CAMORRA E POLITICA La Cassazione annulla la sentenza per l'ex sindaco

Accolto il ricorso dell'ex dirigente Falconetti, di Ferraro ed i Corvino. L'imprenditore assolto torna in Appello

Cirpiano Cristiano, Demetrio Corvino e Sebastiano Ferraro

Piovono annullamenti in Cassazione per l'inchiesta "Il principe e la (scheda) ballerina", sul voto di scambio targato Casalesi in cambio della costruzione del centro commerciale "Il Principe" a Casal di Principe. Nel pomeriggio la corte romana ha emesso la sentenza per coloro che hanno scelto il rito abbreviato (nell'inchiesta fu coinvolto anche l'ex sottosegretario Nicola Cosentino che però ha scelto il rito ordinario). 

Gli Ermellini hanno annullato con rinvio la sentenza emessa in secondo grado per Luigi Corvino, classe '68 (condannato in appello a 4 anni di reclusione), Luigi Corvino, classe '66 (condannato in Appello a 4 anni), e per l'ex sindaco di Casal di Principe Cipriano Cristiano, per il quale sono caduti alcuni capi d'imputazione.

Annullata anche la sentenza emessa in secondo grado di giudizio per Demetrio Corvino, per il quale è stata annullata l'aggravante mafiosa dal reato di favoreggiamento, con rinvio in Appello, ed annullata la detenzione di armi (in via definitiva).

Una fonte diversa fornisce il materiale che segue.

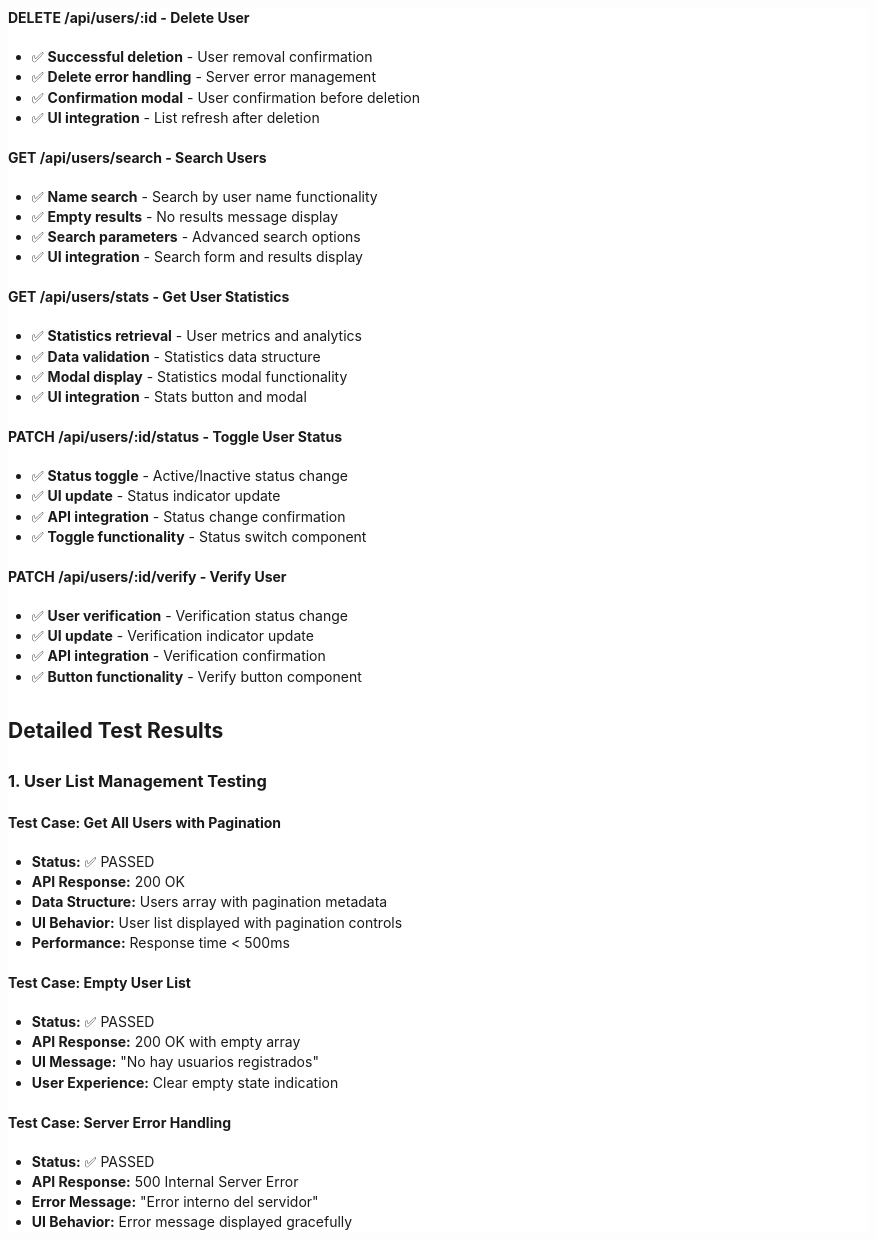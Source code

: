 #### **DELETE /api/users/:id - Delete User**
- ✅ **Successful deletion** - User removal confirmation
- ✅ **Delete error handling** - Server error management
- ✅ **Confirmation modal** - User confirmation before deletion
- ✅ **UI integration** - List refresh after deletion

#### **GET /api/users/search - Search Users**
- ✅ **Name search** - Search by user name functionality
- ✅ **Empty results** - No results message display
- ✅ **Search parameters** - Advanced search options
- ✅ **UI integration** - Search form and results display

#### **GET /api/users/stats - Get User Statistics**
- ✅ **Statistics retrieval** - User metrics and analytics
- ✅ **Data validation** - Statistics data structure
- ✅ **Modal display** - Statistics modal functionality
- ✅ **UI integration** - Stats button and modal

#### **PATCH /api/users/:id/status - Toggle User Status**
- ✅ **Status toggle** - Active/Inactive status change
- ✅ **UI update** - Status indicator update
- ✅ **API integration** - Status change confirmation
- ✅ **Toggle functionality** - Status switch component

#### **PATCH /api/users/:id/verify - Verify User**
- ✅ **User verification** - Verification status change
- ✅ **UI update** - Verification indicator update
- ✅ **API integration** - Verification confirmation
- ✅ **Button functionality** - Verify button component

## Detailed Test Results

### 1. **User List Management Testing**

#### Test Case: Get All Users with Pagination
- **Status:** ✅ PASSED
- **API Response:** 200 OK
- **Data Structure:** Users array with pagination metadata
- **UI Behavior:** User list displayed with pagination controls
- **Performance:** Response time < 500ms

#### Test Case: Empty User List
- **Status:** ✅ PASSED
- **API Response:** 200 OK with empty array
- **UI Message:** "No hay usuarios registrados"
- **User Experience:** Clear empty state indication

#### Test Case: Server Error Handling
- **Status:** ✅ PASSED
- **API Response:** 500 Internal Server Error
- **Error Message:** "Error interno del servidor"
- **UI Behavior:** Error message displayed gracefully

Annullamento anche per il dirigente del Comune di Casal di Principe Alfonso Falconetti (condannato a 3 anni in secondo grado) con rinvio per il concorso esterno alla Corte d'Appello mentre il reato di falso è stato dichiarato prescritto previo l'annullamento dell'aggravante mafiosa.

Annullata la condanna a 6 anni anche all’ex consigliere provinciale ed ex consigliere comunale Sebastiano Ferraro. Confermate le pene per tutti quelli che avevano accettato una sorta di concordato in appello dunque definitive: Angelo Ferraro (2 anni), l’ex segretario cittadino dei Ds Arturo Cantiello (2 anni). Rigettato il ricorso per Alfonso Letizia (condannato a 3 anni in Appello). 

Annullamento anche per Nicola Palladino, l'imprenditore del calcestruzzo assolto nel secondo grado di giudizio, per il quale i giudici della Suprema Corte hanno rinviato nuovamente il verdetto in corte d'Appello. 

Nel collegio difensivo sono stati impegnati gli avvocati Gennaro Iannotti, Lino Mascia, Giuseppe Stellato, Nando Letizia e Vittorio Giaquinto.